# Posts by silverfly

• ## The calculation of the next pixel directly depends on the calculation result of the previous pixel

Anyway, thank you very much.

It is worth mentioning that my question comes from the semi-global matching algorithm[1] in stereo matching, which may be of interest to you. This is a very common algorithm in stereo vision.

I also found a problem when designing a stereo matching algorithm. When a design contains a large number of operators (for example, several thousand operators, which is common when the disparity level of stereo matching is 128 or greater), VisualApplets will becomes very stuck or even exits abnormally. Is this a known problem?

[1] Hirschmuller H. Stereo processing by semiglobal matching and mutual information[J]. IEEE Transactions on pattern analysis and machine intelligence, 2007, 30(2): 328-341.

• ## The calculation of the next pixel directly depends on the calculation result of the previous pixel

Thank you for the exquisite double loop reference design.

Basically, you decompose the two-dimensional image into line images first, so that the processing results of the previous image lines can be fed back to the current line through a loop; then, the line image is decomposed into individual pixels to provide a pixel-level loop.

I will try to integrate the double loop method into my own design. Thank you very much!

In addition, since the loop is at the pixel level, the design can only work under one pixel parallelism.

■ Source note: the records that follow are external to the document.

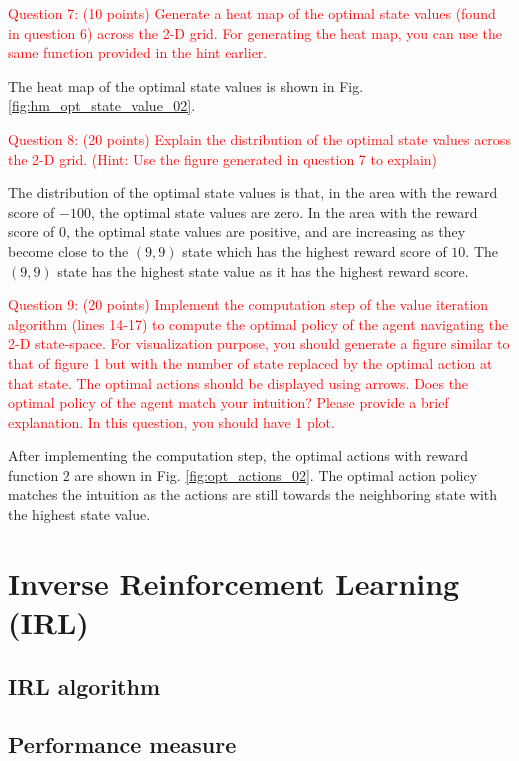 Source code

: \documentclass[11pt]{article}
\begin{document}
\textcolor{red}{
    Question 7: (10 points) Generate a heat map of the optimal state values (found in question 6) across the 2-D grid. For generating the heat map, you can use the same function provided in the hint earlier.
}

The heat map of the optimal state values is shown in Fig. \ref{fig:hm_opt_state_value_02}.
\vspace{10pt}

\textcolor{red}{
    Question 8: (20 points) Explain the distribution of the optimal state values across the 2-D grid. (Hint: Use the figure generated in question 7 to explain)
}

The distribution of the optimal state values is that, in the area with the reward score of $-100$, the optimal state values are zero. In the area with the reward score of $0$, the optimal state values are positive, and are increasing as they become close to the $(9,9)$ state which has the highest reward score of $10$. The $(9,9)$ state has the highest state value as it has the highest reward score.

\textcolor{red}{
    Question 9: (20 points) Implement the computation step of the value iteration algorithm (lines 14-17) to compute the optimal policy of the agent navigating the 2-D state-space. For visualization purpose, you should generate a figure
similar to that of figure 1 but with the number of state replaced by the optimal action at that state. The optimal actions should be displayed using arrows. Does the optimal policy of the agent match your intuition? Please provide a
brief explanation. In this question, you should have 1 plot.
}

After implementing the computation step, the optimal actions with reward function $2$ are shown in Fig. \ref{fig:opt_actions_02}. The optimal action policy matches the intuition as the actions are still towards the neighboring state with the highest state value.









\section{Inverse Reinforcement Learning (IRL)}

\subsection{IRL algorithm}

\subsection{Performance measure}
\end{document}
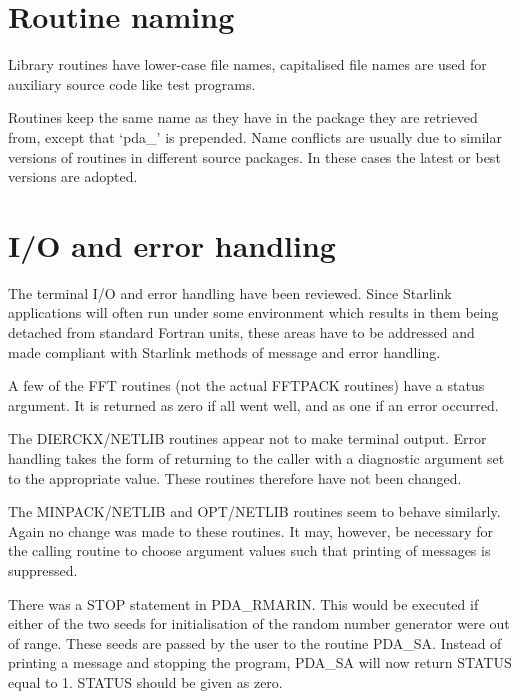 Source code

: \documentclass[11pt,twoside]{article}
\newcommand{\xlabel}[1]{}
\begin{document}

\section{\xlabel{routine_naming}Routine naming}

   Library routines have lower-case file names, capitalised file names
   are used for auxiliary source code like test programs.

   Routines keep the same name as they have in the package they are
   retrieved from, except that `pda\_' is prepended. Name conflicts are
   usually due to similar versions of routines in different source
   packages. In these cases the latest or best versions are adopted.


\section{\xlabel{io_and_error_handling}I/O and error handling}

   The terminal I/O and error handling have been reviewed. Since
   Starlink applications will often run under some environment which
   results in them being 
   detached from standard Fortran units, these areas have to be
   addressed and made compliant with Starlink methods of message and
   error handling.

   A few of the FFT routines (not the actual FFTPACK routines) have a
   status argument. It is returned as zero if all went well, and as one
   if an error occurred.

   The DIERCKX/NETLIB routines appear not to make terminal output. Error
   handling takes the form of returning to the caller with a diagnostic
   argument set to the appropriate value. These routines therefore have
   not been changed.

   The MINPACK/NETLIB and OPT/NETLIB routines seem to behave similarly.
   Again no change was made to these routines. It may, however, be
   necessary for the calling routine to choose argument values such that
   printing of messages is suppressed.

   There was a STOP statement in PDA\_RMARIN. This would be executed if
   either of the two seeds for initialisation of the random number
   generator were out of range. These seeds are passed by the user to
   the routine PDA\_SA. Instead of printing a message and stopping the
   program, PDA\_SA will now return STATUS equal to 1. STATUS should
   be given as zero.
\end{document}
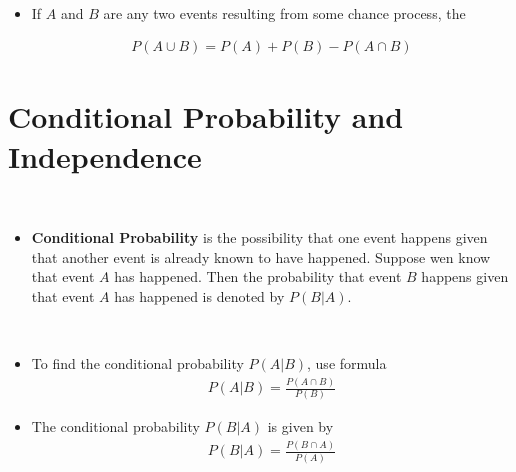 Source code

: \documentclass[Main.tex]{subfiles}
\begin{document}
	\begin{example} \hfill \\
		\begin{itemize}	
			\item If $A$ and $B$ are any two events resulting from some chance process, the
			\begin{definition}
			\begin{subequations}
				\begin{align}
				P(A\cup B)=P(A)+P(B)-P(A\cap B)	
				\end{align}
			\end{subequations}
			\end{definition}\hfill									
		\end{itemize}
	\end{example}	
										
	
	\section{Conditional Probability and Independence}
	
	\begin{exercise} \hfill \\
		\begin{itemize}	
			\item \textbf{Conditional Probability} is the possibility that one event happens given that another event is already known to have happened.
			Suppose wen know that event $A$ has happened. Then the probability that event $B$ happens given that event $A$ has happened is denoted by $P(B|A)$.		
		\end{itemize}
	\end{exercise}
	
	\begin{exercise} \hfill \\
		\begin{itemize}	
			\item To find the conditional probability $P(A|B)$, use formula
			\begin{subequations}
				\begin{align}
				P(A|B)=\frac{P(A\cap B)}{P(B)}
				\end{align}
			\end{subequations}	
			\item The conditional probability $P(B|A)$ is given by
			\begin{subequations}
				\begin{align}
				P(B|A)=\frac{P(B\cap A)}{P(A)}
				\end{align}
			\end{subequations}		
		\end{itemize}
	\end{exercise}
	
\end{document}
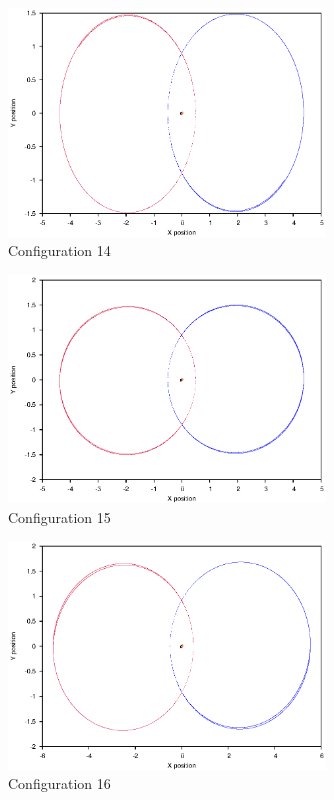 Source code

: \documentclass[a4paper,12pt]{article}
\begin{document}
\begin{figure}[H]
\centering
\includegraphics[width=0.75\textwidth]{./results/05-9-05-1/Orbit.eps}
\caption{Configuration 14}
\label{fig:config14}
\end{figure}
\begin{figure}[H]
\centering
\includegraphics[width=0.75\textwidth]{./results/05-9-05-15/Orbit.eps}
\caption{Configuration 15}
\label{fig:config15}
\end{figure}
\begin{figure}[H]
\centering
\includegraphics[width=0.75\textwidth]{./results/06-95-06-15/Orbit.eps}
\caption{Configuration 16}
\label{fig:config16}
\end{figure}
\end{document}
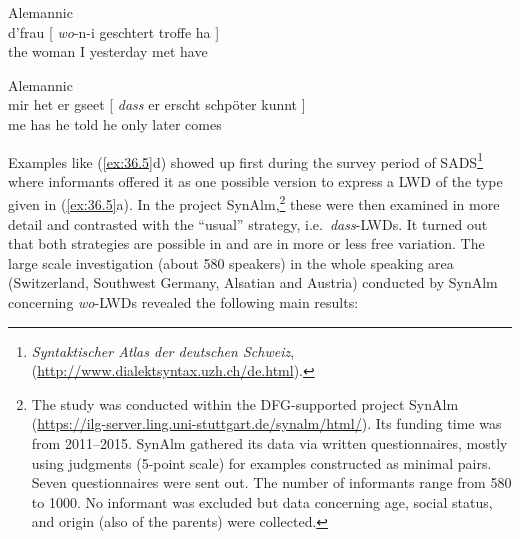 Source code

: \documentclass[output=paper]{langsci/langscibook}
\begin{document}
\ea\label{ex:36.6} Alemannic\\
    \gll d'frau [ \textit{wo}-n-i geschtert \underline{\hphantom{2em}} troffe ha ] \\
    {the woman} {} {\Rci{}\hphantom{-n-}I} yesterday met have \\
\z

\ea\label{ex:36.7} Alemannic\\
    \gll mir het er gseet [ \textit{dass} er erscht schpöter kunnt ]\\
        me has he told {} \Cci{} he only later comes \\
\z

Examples like (\ref{ex:36.5}d) showed up first during the survey period of
SADS\footnote{\emph{Syntaktischer Atlas der deutschen Schweiz}, 
(\url{http://www.dialektsyntax.uzh.ch/de.html}).} where informants offered it
as one possible version to express a \gls{LWD} of the type given in
(\ref{ex:36.5}a). In the project SynAlm,\footnote{The study was conducted
    within the DFG-supported project SynAlm {\sloppy
    (\url{https://ilg-server.ling.uni-stuttgart.de/synalm/html/})}. Its funding
    time was from 2011--2015. SynAlm gathered its data via written
    questionnaires, mostly using judgments (5-point scale) for examples
    constructed as minimal pairs. Seven questionnaires were sent out. The
number of informants range from 580 to 1000. No informant was excluded but data
concerning age, social status, and origin (also of the parents) were
collected.} these were then examined in more detail and contrasted with the
\enquote{usual} strategy, i.e.\ \emph{dass}-\glspl{LWD}. It turned out that both
strategies are possible in  and are in more or less free
variation. The large scale investigation (about 580 speakers) in the whole
 speaking area (Switzerland, Southwest Germany, Alsatian and
Austria) conducted by SynAlm concerning \emph{wo}-\glspl{LWD} revealed the
following main results:
\end{document}
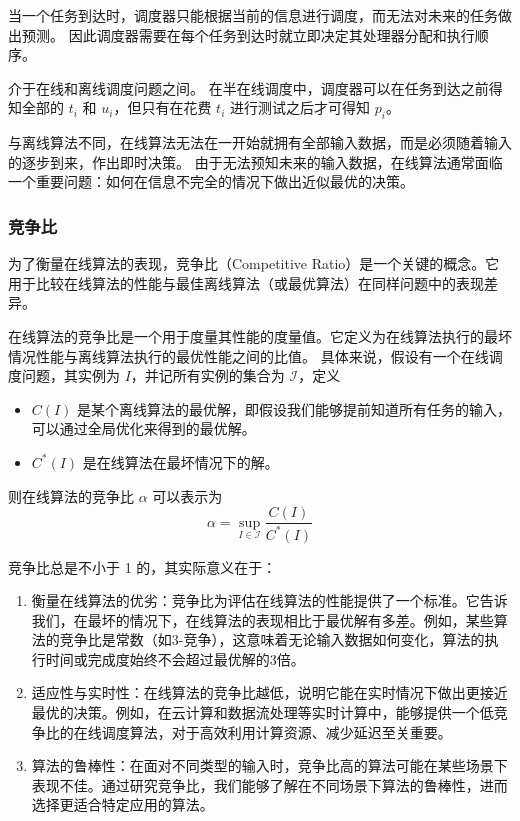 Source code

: \begin{defi}[在线带测试多处理器调度问题]
    当一个任务到达时，调度器只能根据当前的信息进行调度，而无法对未来的任务做出预测。
    因此调度器需要在每个任务到达时就立即决定其处理器分配和执行顺序。
\end{defi}

\begin{defi}[半在线带测试多处理器调度问题]
    介于在线和离线调度问题之间。
    在半在线调度中，调度器可以在任务到达之前得知全部的 $t_i$ 和 $u_i$，但只有在花费 $t_i$ 进行测试之后才可得知 $p_i$。
\end{defi}

与离线算法不同，在线算法无法在一开始就拥有全部输入数据，而是必须随着输入的逐步到来，作出即时决策。
由于无法预知未来的输入数据，在线算法通常面临一个重要问题：如何在信息不完全的情况下做出近似最优的决策。

\subsubsection{竞争比}

为了衡量在线算法的表现，竞争比（Competitive Ratio）是一个关键的概念。它用于比较在线算法的性能与最佳离线算法（或最优算法）在同样问题中的表现差异。

\begin{defi}
    在线算法的竞争比是一个用于度量其性能的度量值。它定义为在线算法执行的最坏情况性能与离线算法执行的最优性能之间的比值。
    具体来说，假设有一个在线调度问题，其实例为 $I$，并记所有实例的集合为 $\mathcal{I}$，定义

    \begin{itemize}
        \item $C(I)$ 是某个离线算法的最优解，即假设我们能够提前知道所有任务的输入，可以通过全局优化来得到的最优解。
        \item $C^*(I)$ 是在线算法在最坏情况下的解。
    \end{itemize}
    则在线算法的竞争比 $\alpha$ 可以表示为
    \[
        \alpha = \sup_{I\in \mathcal{I}} \dfrac{C(I)}{C^*(I)}
    \]
\end{defi}

竞争比总是不小于 1 的，其实际意义在于：
\begin{enumerate}
    \item 衡量在线算法的优劣：竞争比为评估在线算法的性能提供了一个标准。它告诉我们，在最坏的情况下，在线算法的表现相比于最优解有多差。例如，某些算法的竞争比是常数（如3-竞争），这意味着无论输入数据如何变化，算法的执行时间或完成度始终不会超过最优解的3倍。
    \item 适应性与实时性：在线算法的竞争比越低，说明它能在实时情况下做出更接近最优的决策。例如，在云计算和数据流处理等实时计算中，能够提供一个低竞争比的在线调度算法，对于高效利用计算资源、减少延迟至关重要。
    \item 算法的鲁棒性：在面对不同类型的输入时，竞争比高的算法可能在某些场景下表现不佳。通过研究竞争比，我们能够了解在不同场景下算法的鲁棒性，进而选择更适合特定应用的算法。
\end{enumerate}

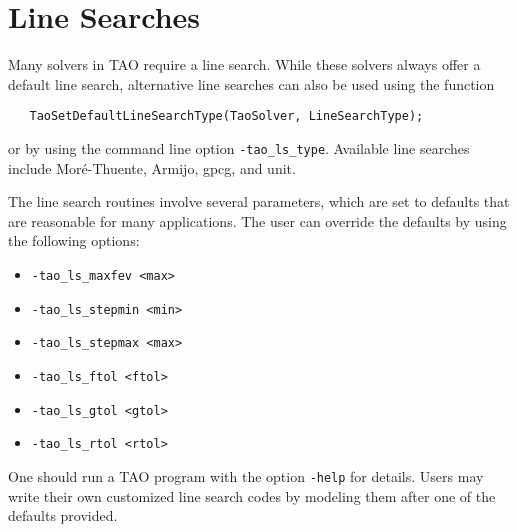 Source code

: \section{Line Searches} 
\label{sec:TaoLineSearch}

Many solvers in TAO require a line search.  While these solvers always
offer a default line search, alternative line searches can also be used
using the function
\begin{verbatim}
   TaoSetDefaultLineSearchType(TaoSolver, LineSearchType);
\end{verbatim}
or by using the command line option  {\tt -tao\_ls\_type}.  
Available line searches 
include Mor\'{e}-Thuente\cite{more:92}, Armijo, gpcg, and unit.

The line search routines involve several parameters, which are set
to defaults that are reasonable for many applications.  The user
can override the defaults by using the following options:
\begin{itemize}
\item {\tt -tao\_ls\_maxfev <max>}
\item {\tt -tao\_ls\_stepmin <min>}
\item {\tt -tao\_ls\_stepmax <max>}
\item {\tt -tao\_ls\_ftol <ftol>}
\item {\tt -tao\_ls\_gtol <gtol>}
\item {\tt -tao\_ls\_rtol <rtol>}
\end{itemize}

One should run a TAO program with the option 
{\tt -help}
for details.  Users may write their own customized line search codes
by modeling them after one of the defaults provided.

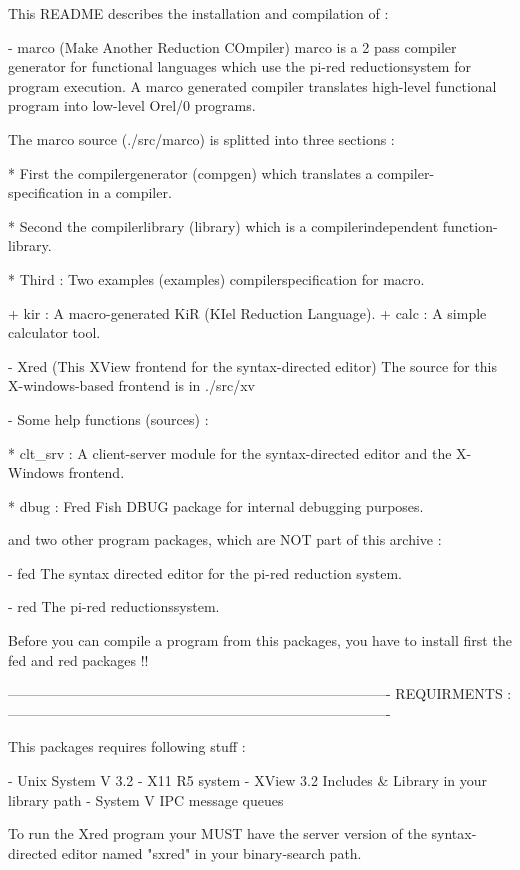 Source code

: 
This README describes the installation and compilation of :

 - marco (Make Another Reduction COmpiler)
   marco is a 2 pass compiler generator for functional languages which use
   the pi-red reductionsystem for program execution. A marco generated compiler
   translates high-level functional program into low-level Orel/0 programs.

   The marco source (./src/marco) is splitted into three sections :
   
    * First the compilergenerator (compgen) which translates a compiler-
      specification in a compiler.

    * Second the compilerlibrary (library) which is a compilerindependent function-
      library.

    * Third : Two examples (examples) compilerspecification for macro.

      + kir  : A macro-generated KiR (KIel Reduction Language).
      + calc : A simple calculator tool.

 - Xred (This XView frontend for the syntax-directed editor)
   The source for this X-windows-based frontend is in ./src/xv

 - Some help functions (sources) :

   * clt_srv : A client-server module for the syntax-directed editor and the
     X-Windows frontend.

   * dbug : Fred Fish DBUG package for internal debugging purposes.

and two other program packages, which are NOT part of this archive :

 - fed
   The syntax directed editor for the pi-red reduction system.

 - red
   The pi-red reductionssystem.

Before you can compile a program from this packages, you have to 
install first the fed and red packages !!

----------------------------------------------------------------------------------
REQUIRMENTS :
----------------------------------------------------------------------------------

This packages requires following stuff :

 - Unix System V 3.2
 - X11 R5 system
 - XView 3.2 Includes & Library in your library path
 - System V IPC message queues

To run the Xred program your MUST have the server version of the syntax-directed
editor named "sxred" in your binary-search path.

You only achieved a processing speed of 3.2fps for a 1024x1024 image at a clock frequency of 125MHz. Since each pixel is executed sequentially and there is no pipeline between pixels, the processing time of an image is the sum of the individual processing time of all pixels. With this calculation, the operation of each pixel (calculating the mean value) requires about 39 clock cycles. Is this reasonable?

The processing speed of 3.2fps is not enough for my application. Do you have any additional optimization suggestions, such as how the clock fraction mentioned by Johannes Trein on the third floor is implemented in VisualApplets.

• ## The calculation of the next pixel directly depends on the calculation result of the previous pixel

Thank you for taking the time to consider this problem

• ## The calculation of the next pixel directly depends on the calculation result of the previous pixel

"recursive" is just what I want, which is different from ordinary template filtering, because operators such as firkernel or pixelneighbor can only get the original image pixel, but what I hope is that the filtering result of the current pixel can be immediately available to the next pixel.

I would be very grateful if you can provide a basic design like this.

• ## The calculation of the next pixel directly depends on the calculation result of the previous pixel

I hope to simplify and make the problem more concrete, assuming that the op operation is to find the average of the upper left neighborhood of the pixel P, that is, op(P)=average(A,B,C,D).

However, the pixels A, B, C, and D are also the mean values of their respective upper left neighborhoods, rather than the original image gray values.

Is it possible to provide such a simple va program?

• ## The calculation of the next pixel directly depends on the calculation result of the previous pixel

I thought about using the loop method to solve this problem, but there are two difficulties.

The first is that the granularity of the loop is a pixel, not an image, how to solve the synchronization problem between the current pixel and the previous pixel;

The other is that when calculating P, I need not only pixel A, but also pixels B, C, and D. Since the line buffer cannot provide a definite delay, how can I locate pixels B, C, and D?

• ## The calculation of the next pixel directly depends on the calculation result of the previous pixel

sgm.JPG

Let me explain in detail, suppose I want to calculate an operation op for pixel P, but this calculation process depends on the calculation result of the same operation op for pixels A, B, C and D. How can i deal with this problem？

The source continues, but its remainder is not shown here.